VR: I first started on the project about 18 months ago with David - it's his story, which was originally written as a TV pilot about one guy's journey to win back his family, his wife, and his self esteem as a Viking.
DL: It's an underdog story of epic proportions! I think there's something innately English about it, which is what we were both interested in. Maybe because Vito and I think of each other as
underdogs.
VR: I think of him as an underdog. I'm more of an overdog. Actually, I'm just an old dog. Anyway, I'd made a short film, Goodbye Cruel World, that helped me win this MySpace MyMovie MashUp competition, and the project that I was working on at the time was this one, Faintheart.
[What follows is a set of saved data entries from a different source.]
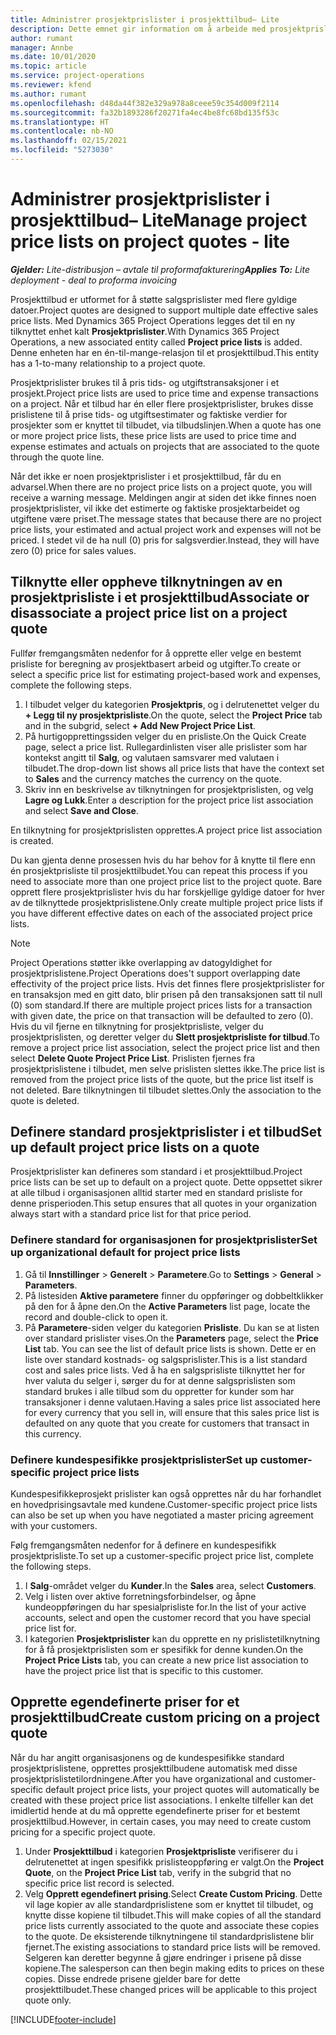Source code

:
 ```yaml
---
title: Administrer prosjektprislister i prosjekttilbud– Lite
description: Dette emnet gir information om å arbeide med prosjektprislister i tilbud. (Sales)
author: rumant
manager: Annbe
ms.date: 10/01/2020
ms.topic: article
ms.service: project-operations
ms.reviewer: kfend
ms.author: rumant
ms.openlocfilehash: d48da44f382e329a978a8ceee59c354d009f2114
ms.sourcegitcommit: fa32b1893286f20271fa4ec4be8fc68bd135f53c
ms.translationtype: HT
ms.contentlocale: nb-NO
ms.lasthandoff: 02/15/2021
ms.locfileid: "5273030"
---
```

# <a name="manage-project-price-lists-on-project-quotes---lite"></a><span data-ttu-id="cc285-104">Administrer prosjektprislister i prosjekttilbud– Lite</span><span class="sxs-lookup"><span data-stu-id="cc285-104">Manage project price lists on project quotes - lite</span></span>

<span data-ttu-id="cc285-105">_**Gjelder:** Lite-distribusjon – avtale til proformafakturering_</span><span class="sxs-lookup"><span data-stu-id="cc285-105">_**Applies To:** Lite deployment - deal to proforma invoicing_</span></span>

<span data-ttu-id="cc285-106">Prosjekttilbud er utformet for å støtte salgsprislister med flere gyldige datoer.</span><span class="sxs-lookup"><span data-stu-id="cc285-106">Project quotes are designed to support multiple date effective sales price lists.</span></span> <span data-ttu-id="cc285-107">Med Dynamics 365 Project Operations legges det til en ny tilknyttet enhet kalt **Prosjektprislister**.</span><span class="sxs-lookup"><span data-stu-id="cc285-107">With Dynamics 365 Project Operations, a new associated entity called **Project price lists** is added.</span></span> <span data-ttu-id="cc285-108">Denne enheten har en én-til-mange-relasjon til et prosjekttilbud.</span><span class="sxs-lookup"><span data-stu-id="cc285-108">This entity has a 1-to-many relationship to a project quote.</span></span>

<span data-ttu-id="cc285-109">Prosjektprislister brukes til å pris tids- og utgiftstransaksjoner i et prosjekt.</span><span class="sxs-lookup"><span data-stu-id="cc285-109">Project price lists are used to price time and expense transactions on a project.</span></span> <span data-ttu-id="cc285-110">Når et tilbud har én eller flere prosjektprislister, brukes disse prislistene til å prise tids- og utgiftsestimater og faktiske verdier for prosjekter som er knyttet til tilbudet, via tilbudslinjen.</span><span class="sxs-lookup"><span data-stu-id="cc285-110">When a quote has one or more project price lists, these price lists are used to price time and expense estimates and actuals on projects that are associated to the quote through the quote line.</span></span>

<span data-ttu-id="cc285-111">Når det ikke er noen prosjektprislister i et prosjekttilbud, får du en advarsel.</span><span class="sxs-lookup"><span data-stu-id="cc285-111">When there are no project price lists on a project quote, you will receive a warning message.</span></span> <span data-ttu-id="cc285-112">Meldingen angir at siden det ikke finnes noen prosjektprislister, vil ikke det estimerte og faktiske prosjektarbeidet og utgiftene være priset.</span><span class="sxs-lookup"><span data-stu-id="cc285-112">The message states that because there are no project price lists, your estimated and actual project work and expenses will not be priced.</span></span> <span data-ttu-id="cc285-113">I stedet vil de ha null (0) pris for salgsverdier.</span><span class="sxs-lookup"><span data-stu-id="cc285-113">Instead, they will have zero (0) price for sales values.</span></span>

## <a name="associate-or-disassociate-a-project-price-list-on-a-project-quote"></a><span data-ttu-id="cc285-114">Tilknytte eller oppheve tilknytningen av en prosjektprisliste i et prosjekttilbud</span><span class="sxs-lookup"><span data-stu-id="cc285-114">Associate or disassociate a project price list on a project quote</span></span>

<span data-ttu-id="cc285-115">Fullfør fremgangsmåten nedenfor for å opprette eller velge en bestemt prisliste for beregning av prosjektbasert arbeid og utgifter.</span><span class="sxs-lookup"><span data-stu-id="cc285-115">To create or select a specific price list for estimating project-based work and expenses, complete the following steps.</span></span>

1. <span data-ttu-id="cc285-116">I tilbudet velger du kategorien **Prosjektpris**, og i delrutenettet velger du **+ Legg til ny prosjektprisliste**.</span><span class="sxs-lookup"><span data-stu-id="cc285-116">On the quote, select the **Project Price** tab and in the subgrid, select **+ Add New Project Price List**.</span></span>
2. <span data-ttu-id="cc285-117">På hurtigopprettingssiden velger du en prisliste.</span><span class="sxs-lookup"><span data-stu-id="cc285-117">On the Quick Create page, select a price list.</span></span> <span data-ttu-id="cc285-118">Rullegardinlisten viser alle prislister som har kontekst angitt til **Salg**, og valutaen samsvarer med valutaen i tilbudet.</span><span class="sxs-lookup"><span data-stu-id="cc285-118">The drop-down list shows all price lists that have the context set to **Sales** and the currency matches the currency on the quote.</span></span>
4. <span data-ttu-id="cc285-119">Skriv inn en beskrivelse av tilknytningen for prosjektprislisten, og velg **Lagre og Lukk**.</span><span class="sxs-lookup"><span data-stu-id="cc285-119">Enter a description for the project price list association and select **Save and Close**.</span></span>

<span data-ttu-id="cc285-120">En tilknytning for prosjektprislisten opprettes.</span><span class="sxs-lookup"><span data-stu-id="cc285-120">A project price list association is created.</span></span>

<span data-ttu-id="cc285-121">Du kan gjenta denne prosessen hvis du har behov for å knytte til flere enn én prosjektprisliste til prosjekttilbudet.</span><span class="sxs-lookup"><span data-stu-id="cc285-121">You can repeat this process if you need to associate more than one project price list to the project quote.</span></span> <span data-ttu-id="cc285-122">Bare opprett flere prosjektprislister hvis du har forskjellige gyldige datoer for hver av de tilknyttede prosjektprislistene.</span><span class="sxs-lookup"><span data-stu-id="cc285-122">Only create multiple project price lists if you have different effective dates on each of the associated project price lists.</span></span>

> [!NOTE]
> <span data-ttu-id="cc285-123">Project Operations støtter ikke overlapping av datogyldighet for prosjektprislistene.</span><span class="sxs-lookup"><span data-stu-id="cc285-123">Project Operations does't support overlapping date effectivity of the project price lists.</span></span> <span data-ttu-id="cc285-124">Hvis det finnes flere prosjektprislister for en transaksjon med en gitt dato, blir prisen på den transaksjonen satt til null (0) som standard.</span><span class="sxs-lookup"><span data-stu-id="cc285-124">If there are multiple project prices lists for a transaction with given date, the price on that transaction will be defaulted to zero (0).</span></span>
<span data-ttu-id="cc285-125">Hvis du vil fjerne en tilknytning for prosjektprisliste, velger du prosjektprislisten, og deretter velger du **Slett prosjektprisliste for tilbud**.</span><span class="sxs-lookup"><span data-stu-id="cc285-125">To remove a project price list association, select the project price list and then select **Delete Quote Project Price List**.</span></span> <span data-ttu-id="cc285-126">Prislisten fjernes fra prosjektprislistene i tilbudet, men selve prislisten slettes ikke.</span><span class="sxs-lookup"><span data-stu-id="cc285-126">The price list is removed from the project price lists of the quote, but the price list itself is not deleted.</span></span> <span data-ttu-id="cc285-127">Bare tilknytningen til tilbudet slettes.</span><span class="sxs-lookup"><span data-stu-id="cc285-127">Only the association to the quote is deleted.</span></span>

## <a name="set-up-default-project-price-lists-on-a-quote"></a><span data-ttu-id="cc285-128">Definere standard prosjektprislister i et tilbud</span><span class="sxs-lookup"><span data-stu-id="cc285-128">Set up default project price lists on a quote</span></span>

<span data-ttu-id="cc285-129">Prosjektprislister kan defineres som standard i et prosjekttilbud.</span><span class="sxs-lookup"><span data-stu-id="cc285-129">Project price lists can be set up to default on a project quote.</span></span> <span data-ttu-id="cc285-130">Dette oppsettet sikrer at alle tilbud i organisasjonen alltid starter med en standard prisliste for denne prisperioden.</span><span class="sxs-lookup"><span data-stu-id="cc285-130">This setup ensures that all quotes in your organization always start with a standard price list for that price period.</span></span>

### <a name="set-up-organizational-default-for-project-price-lists"></a><span data-ttu-id="cc285-131">Definere standard for organisasjonen for prosjektprislister</span><span class="sxs-lookup"><span data-stu-id="cc285-131">Set up organizational default for project price lists</span></span>

1. <span data-ttu-id="cc285-132">Gå til **Innstillinger** > **Generelt** > **Parametere**.</span><span class="sxs-lookup"><span data-stu-id="cc285-132">Go to **Settings** > **General** > **Parameters**.</span></span>
2. <span data-ttu-id="cc285-133">På listesiden **Aktive parametere** finner du oppføringer og dobbeltklikker på den for å åpne den.</span><span class="sxs-lookup"><span data-stu-id="cc285-133">On the **Active Parameters** list page, locate the record and double-click to open it.</span></span> 
3. <span data-ttu-id="cc285-134">På **Parametere**-siden velger du kategorien **Prisliste**. Du kan se at listen over standard prislister vises.</span><span class="sxs-lookup"><span data-stu-id="cc285-134">On the **Parameters** page, select the **Price List** tab. You can see the list of default price lists is shown.</span></span> <span data-ttu-id="cc285-135">Dette er en liste over standard kostnads- og salgsprislister.</span><span class="sxs-lookup"><span data-stu-id="cc285-135">This is a list standard cost and sales price lists.</span></span> <span data-ttu-id="cc285-136">Ved å ha en salgsprisliste tilknyttet her for hver valuta du selger i, sørger du for at denne salgsprislisten som standard brukes i alle tilbud som du oppretter for kunder som har transaksjoner i denne valutaen.</span><span class="sxs-lookup"><span data-stu-id="cc285-136">Having a sales price list associated here for every currency that you sell in, will ensure that this sales price list is defaulted on any quote that you create for customers that transact in this currency.</span></span>

### <a name="set-up-customer-specific-project-price-lists"></a><span data-ttu-id="cc285-137">Definere kundespesifikke prosjektprislister</span><span class="sxs-lookup"><span data-stu-id="cc285-137">Set up customer-specific project price lists</span></span>

<span data-ttu-id="cc285-138">Kundespesifikkeprosjekt prislister kan også opprettes når du har forhandlet en hovedprisingsavtale med kundene.</span><span class="sxs-lookup"><span data-stu-id="cc285-138">Customer-specific project price lists can also be set up when you have negotiated a master pricing agreement with your customers.</span></span>

<span data-ttu-id="cc285-139">Følg fremgangsmåten nedenfor for å definere en kundespesifikk prosjektprisliste.</span><span class="sxs-lookup"><span data-stu-id="cc285-139">To set up a customer-specific project price list, complete the following steps.</span></span>

1. <span data-ttu-id="cc285-140">I **Salg**-området velger du **Kunder**.</span><span class="sxs-lookup"><span data-stu-id="cc285-140">In the **Sales** area, select **Customers**.</span></span>
2. <span data-ttu-id="cc285-141">Velg i listen over aktive forretningsforbindelser, og åpne kundeoppføringen du har spesialprisliste for.</span><span class="sxs-lookup"><span data-stu-id="cc285-141">In the list of your active accounts, select and open the customer record that you have special price list for.</span></span>
3. <span data-ttu-id="cc285-142">I kategorien **Prosjektprislister** kan du opprette en ny prislistetilknytning for å få prosjektprislisten som er spesifikk for denne kunden.</span><span class="sxs-lookup"><span data-stu-id="cc285-142">On the **Project Price Lists** tab, you can create a new price list association to have the project price list that is specific to this customer.</span></span>

## <a name="create-custom-pricing-on-a-project-quote"></a><span data-ttu-id="cc285-143">Opprette egendefinerte priser for et prosjekttilbud</span><span class="sxs-lookup"><span data-stu-id="cc285-143">Create custom pricing on a project quote</span></span>

<span data-ttu-id="cc285-144">Når du har angitt organisasjonens og de kundespesifikke standard prosjektprislistene, opprettes prosjekttilbudene automatisk med disse prosjektprislistetilordningene.</span><span class="sxs-lookup"><span data-stu-id="cc285-144">After you have organizational and customer-specific default project price lists, your project quotes will automatically be created with these project price list associations.</span></span> <span data-ttu-id="cc285-145">I enkelte tilfeller kan det imidlertid hende at du må opprette egendefinerte priser for et bestemt prosjekttilbud.</span><span class="sxs-lookup"><span data-stu-id="cc285-145">However, in certain cases, you may need to create custom pricing for a specific project quote.</span></span> 

1. <span data-ttu-id="cc285-146">Under **Prosjekttilbud** i kategorien **Prosjektprisliste** verifiserer du i delrutenettet at ingen spesifikk prislisteoppføring er valgt.</span><span class="sxs-lookup"><span data-stu-id="cc285-146">On the **Project Quote**, on the **Project Price List** tab, verify in the subgrid that no specific price list record is selected.</span></span>
2. <span data-ttu-id="cc285-147">Velg **Opprett egendefinert prising**.</span><span class="sxs-lookup"><span data-stu-id="cc285-147">Select **Create Custom Pricing**.</span></span> <span data-ttu-id="cc285-148">Dette vil lage kopier av alle standardprislistene som er knyttet til tilbudet, og knytte disse kopiene til tilbudet.</span><span class="sxs-lookup"><span data-stu-id="cc285-148">This will make copies of all the standard price lists currently associated to the quote and associate these copies to the quote.</span></span> <span data-ttu-id="cc285-149">De eksisterende tilknytningene til standardprislistene blir fjernet.</span><span class="sxs-lookup"><span data-stu-id="cc285-149">The existing associations to standard price lists will be removed.</span></span> <span data-ttu-id="cc285-150">Selgeren kan deretter begynne å gjøre endringer i prisene på disse kopiene.</span><span class="sxs-lookup"><span data-stu-id="cc285-150">The salesperson can then begin making edits to prices on these copies.</span></span> <span data-ttu-id="cc285-151">Disse endrede prisene gjelder bare for dette prosjekttilbudet.</span><span class="sxs-lookup"><span data-stu-id="cc285-151">These changed prices will be applicable to this project quote only.</span></span>


[!INCLUDE[footer-include](../../includes/footer-banner.md)]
So David and I carried on refining the screenplay, and eventually got to cast it and get it to this stage.
And MySpace also had a hand in casting, right?
VR: Casting was a fair old mixture; we did some conventionally, but it's not your archetypal romcom really - it's basically a film about losers, about everymen and women, and I really didn't want it overrun with glossy names. So we did a bit of casting through MySpace, yeah, which has turned up some really nice surprises.
Various aspects of the project have evidently been relatively open to the whims of democracy - has it drifted a long way from your original vision(s)?
DL: The project as it stands now shares a lot of its DNA with what I was originally working on alone, but it has changed immeasurably. Looking at it today, what's lovely is the scale of it now: although it has a bit of fun at the expense of people who perhaps aren't Braveheart or Aragorn, you can really tell just from the way it's looking that it's invested with a genuine appreciation of their world.
VR: That's been the biggest challenge, really - trying to throw every penny [of the £1m budget] up there on the screen. We could've done it more modestly, but the battle sequences - one of which is, like, the last fifth of the movie, it's about 20 pages - really needed the attention to detail we've luckily been able to give them. It's a pretty ambitious project, especially given the way we've continually been fighting the [five week] schedule and the weather. But, y'know, we're trying to work with whatever Thor throws at us.